At an integrated system such as Norton Healthcare, the power of multiple-user access to electronic medical records can be helpful, Martin says. “Sometimes we have to get the clinicians involved because the insurance companies want some type of medical records from the oncologists as part of prior authorization.”
Michael Driscoll, MD, a medical oncologist with Norton Healthcare, says that in a community setting in which the practice is working with one or more hospitals, it helps if the individual pathology departments have best-practices protocol already outlined ahead of time.
Michael Driscoll, MD
“Depending on what the pathology shows on the specimen with respect to tumor type, determining which molecular testing should be done really does need to be worked out ahead of time. That would potentially save time and money and resources,” Driscoll said in an interview.
In addition, it’s important that there be clear communication between the oncologist, who orders the test, and the medical specialist, who will actually do the biopsy. This helps to ensure the quality of the biopsy sample, which can lead to a better test result—and therefore an increased likelihood of payment.
”There are technical issues that need to be addressed, like having a certain amount of tumor DNA in order to perform a specific test,” says Schilsky. “The amount that you need varies depending upon the test you’re performing.”
Often, an interventional radiologist faces the difficult task of identifying the optimal location from which to take the biopsy sample. Whether that specimen is reflective of the true underlying genomic profile of the tumor is questionable, says Schilsky.

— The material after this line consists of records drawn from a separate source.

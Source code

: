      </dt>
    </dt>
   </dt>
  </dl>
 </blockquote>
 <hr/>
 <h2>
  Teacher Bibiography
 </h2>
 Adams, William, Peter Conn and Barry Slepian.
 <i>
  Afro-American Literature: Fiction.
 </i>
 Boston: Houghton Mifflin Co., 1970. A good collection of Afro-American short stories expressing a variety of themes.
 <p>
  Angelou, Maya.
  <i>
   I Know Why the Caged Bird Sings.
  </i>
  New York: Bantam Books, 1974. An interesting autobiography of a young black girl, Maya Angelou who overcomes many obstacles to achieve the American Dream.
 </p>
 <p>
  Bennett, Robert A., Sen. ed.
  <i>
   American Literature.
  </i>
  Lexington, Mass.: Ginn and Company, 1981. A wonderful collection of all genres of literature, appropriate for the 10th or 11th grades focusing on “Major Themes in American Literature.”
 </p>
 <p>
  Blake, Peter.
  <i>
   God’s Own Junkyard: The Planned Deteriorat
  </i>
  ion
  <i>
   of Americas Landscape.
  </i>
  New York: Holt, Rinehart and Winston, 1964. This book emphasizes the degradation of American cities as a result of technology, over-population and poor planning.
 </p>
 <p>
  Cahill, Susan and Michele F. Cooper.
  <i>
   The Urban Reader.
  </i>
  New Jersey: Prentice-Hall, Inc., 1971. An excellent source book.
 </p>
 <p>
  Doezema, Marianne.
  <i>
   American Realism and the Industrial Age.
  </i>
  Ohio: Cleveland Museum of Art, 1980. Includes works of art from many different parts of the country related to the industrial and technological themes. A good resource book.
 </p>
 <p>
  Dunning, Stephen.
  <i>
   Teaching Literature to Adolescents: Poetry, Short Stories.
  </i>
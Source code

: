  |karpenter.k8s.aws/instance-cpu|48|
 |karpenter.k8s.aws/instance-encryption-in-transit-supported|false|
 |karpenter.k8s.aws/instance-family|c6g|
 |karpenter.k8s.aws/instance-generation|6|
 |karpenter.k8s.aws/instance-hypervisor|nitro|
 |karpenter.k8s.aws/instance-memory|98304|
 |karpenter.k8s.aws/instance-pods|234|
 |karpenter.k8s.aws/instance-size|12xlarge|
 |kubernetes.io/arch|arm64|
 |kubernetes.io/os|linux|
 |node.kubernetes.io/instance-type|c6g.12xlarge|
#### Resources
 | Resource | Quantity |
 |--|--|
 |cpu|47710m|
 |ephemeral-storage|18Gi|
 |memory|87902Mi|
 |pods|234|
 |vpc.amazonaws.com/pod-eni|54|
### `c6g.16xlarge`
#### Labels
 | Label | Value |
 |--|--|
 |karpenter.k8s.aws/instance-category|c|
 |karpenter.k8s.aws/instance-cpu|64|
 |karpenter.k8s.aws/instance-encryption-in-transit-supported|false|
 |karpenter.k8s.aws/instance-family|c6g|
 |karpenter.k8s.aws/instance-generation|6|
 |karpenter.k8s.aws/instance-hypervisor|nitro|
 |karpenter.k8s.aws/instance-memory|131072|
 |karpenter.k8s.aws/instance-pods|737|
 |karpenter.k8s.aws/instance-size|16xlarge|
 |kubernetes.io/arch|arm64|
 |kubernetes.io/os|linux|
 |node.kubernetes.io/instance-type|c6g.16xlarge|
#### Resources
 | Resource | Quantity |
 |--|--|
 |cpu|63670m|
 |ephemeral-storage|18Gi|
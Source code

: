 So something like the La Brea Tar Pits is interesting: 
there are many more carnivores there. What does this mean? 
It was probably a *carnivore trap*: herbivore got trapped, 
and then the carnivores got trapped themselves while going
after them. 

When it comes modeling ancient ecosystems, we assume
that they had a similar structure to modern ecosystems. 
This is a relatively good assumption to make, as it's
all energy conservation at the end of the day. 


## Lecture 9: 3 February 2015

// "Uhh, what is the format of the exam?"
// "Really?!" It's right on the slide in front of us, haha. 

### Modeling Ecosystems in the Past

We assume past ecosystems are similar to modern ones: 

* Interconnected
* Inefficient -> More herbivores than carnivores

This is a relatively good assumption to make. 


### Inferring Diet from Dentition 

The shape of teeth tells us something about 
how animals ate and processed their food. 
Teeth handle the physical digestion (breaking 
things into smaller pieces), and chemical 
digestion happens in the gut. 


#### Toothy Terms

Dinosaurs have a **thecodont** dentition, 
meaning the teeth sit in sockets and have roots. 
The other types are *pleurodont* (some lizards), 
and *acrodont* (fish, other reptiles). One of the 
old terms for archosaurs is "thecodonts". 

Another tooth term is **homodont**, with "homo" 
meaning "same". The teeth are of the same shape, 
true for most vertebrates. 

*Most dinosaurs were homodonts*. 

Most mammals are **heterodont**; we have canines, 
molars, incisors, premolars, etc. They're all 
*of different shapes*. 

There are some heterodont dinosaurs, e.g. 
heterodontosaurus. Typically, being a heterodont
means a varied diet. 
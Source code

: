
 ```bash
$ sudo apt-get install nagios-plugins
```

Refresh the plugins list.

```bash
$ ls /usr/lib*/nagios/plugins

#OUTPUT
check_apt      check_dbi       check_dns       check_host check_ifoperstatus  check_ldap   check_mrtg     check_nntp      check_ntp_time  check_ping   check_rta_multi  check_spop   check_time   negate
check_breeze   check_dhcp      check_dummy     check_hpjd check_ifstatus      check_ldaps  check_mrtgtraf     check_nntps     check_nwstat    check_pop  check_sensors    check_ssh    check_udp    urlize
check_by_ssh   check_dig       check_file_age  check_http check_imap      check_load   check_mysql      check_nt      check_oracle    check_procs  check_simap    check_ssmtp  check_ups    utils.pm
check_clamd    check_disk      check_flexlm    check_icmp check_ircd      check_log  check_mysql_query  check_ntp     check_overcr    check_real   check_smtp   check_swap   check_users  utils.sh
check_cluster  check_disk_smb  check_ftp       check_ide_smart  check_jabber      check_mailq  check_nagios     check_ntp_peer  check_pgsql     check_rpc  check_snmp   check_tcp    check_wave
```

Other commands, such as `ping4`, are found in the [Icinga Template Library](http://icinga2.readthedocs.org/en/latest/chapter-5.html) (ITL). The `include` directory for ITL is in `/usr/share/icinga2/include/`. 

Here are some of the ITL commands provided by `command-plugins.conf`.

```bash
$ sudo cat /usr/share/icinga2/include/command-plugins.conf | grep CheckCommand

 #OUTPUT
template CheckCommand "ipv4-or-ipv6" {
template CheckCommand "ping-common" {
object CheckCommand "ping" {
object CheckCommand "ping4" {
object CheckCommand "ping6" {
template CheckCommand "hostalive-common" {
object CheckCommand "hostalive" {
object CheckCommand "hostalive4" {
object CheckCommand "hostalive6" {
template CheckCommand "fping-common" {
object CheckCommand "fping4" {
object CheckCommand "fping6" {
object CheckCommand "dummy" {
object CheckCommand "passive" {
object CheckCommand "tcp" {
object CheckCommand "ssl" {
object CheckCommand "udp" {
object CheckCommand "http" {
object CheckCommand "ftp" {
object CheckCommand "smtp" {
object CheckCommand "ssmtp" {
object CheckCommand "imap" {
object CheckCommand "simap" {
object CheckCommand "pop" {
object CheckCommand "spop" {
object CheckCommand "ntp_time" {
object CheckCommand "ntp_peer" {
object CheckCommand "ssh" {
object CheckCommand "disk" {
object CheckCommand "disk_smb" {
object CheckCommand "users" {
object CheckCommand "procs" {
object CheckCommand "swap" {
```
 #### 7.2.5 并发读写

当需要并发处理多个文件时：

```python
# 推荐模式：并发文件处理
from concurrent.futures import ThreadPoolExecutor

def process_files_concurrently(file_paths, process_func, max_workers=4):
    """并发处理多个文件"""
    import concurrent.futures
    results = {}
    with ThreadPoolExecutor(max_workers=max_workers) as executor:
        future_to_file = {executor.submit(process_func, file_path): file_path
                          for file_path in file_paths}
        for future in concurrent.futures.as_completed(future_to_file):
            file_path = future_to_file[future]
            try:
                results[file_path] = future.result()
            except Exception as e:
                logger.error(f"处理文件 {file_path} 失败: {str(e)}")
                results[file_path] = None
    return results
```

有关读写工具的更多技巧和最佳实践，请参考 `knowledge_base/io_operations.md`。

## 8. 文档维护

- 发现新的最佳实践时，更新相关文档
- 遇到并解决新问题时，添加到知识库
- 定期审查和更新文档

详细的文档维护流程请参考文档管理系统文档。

“You want to be on the same page,” says Schilsky. “There should be an actual conversation between the oncologist, who is depending upon a good quality test to guide their management of the patient, and the medical specialist, who is actually going to be doing the biopsy procedure, so at least the person performing the procedure is clear on the reason for the biopsy, what test is likely to be performed, how the results are going to be used. Maybe that somehow influences how they perform the biopsy procedure.”
He said the process could be improved if there were well-established and widely published guidelines for how to perform a tumor biopsy, obtain the tissue, handle the tissue, ship the tissue, and store the tissue for different kinds of genomic analyses.
“We have brought this point up to the College of American Pathologists and are urging them to see if they can develop guidelines for their pathology members.” The goal is to establish “a uniform standard that can be available in hospitals around the country that can guide people who are acquiring these specimens as to the minimum standards they need to meet to ensure a specimen of acceptable quality,” says Schilsky.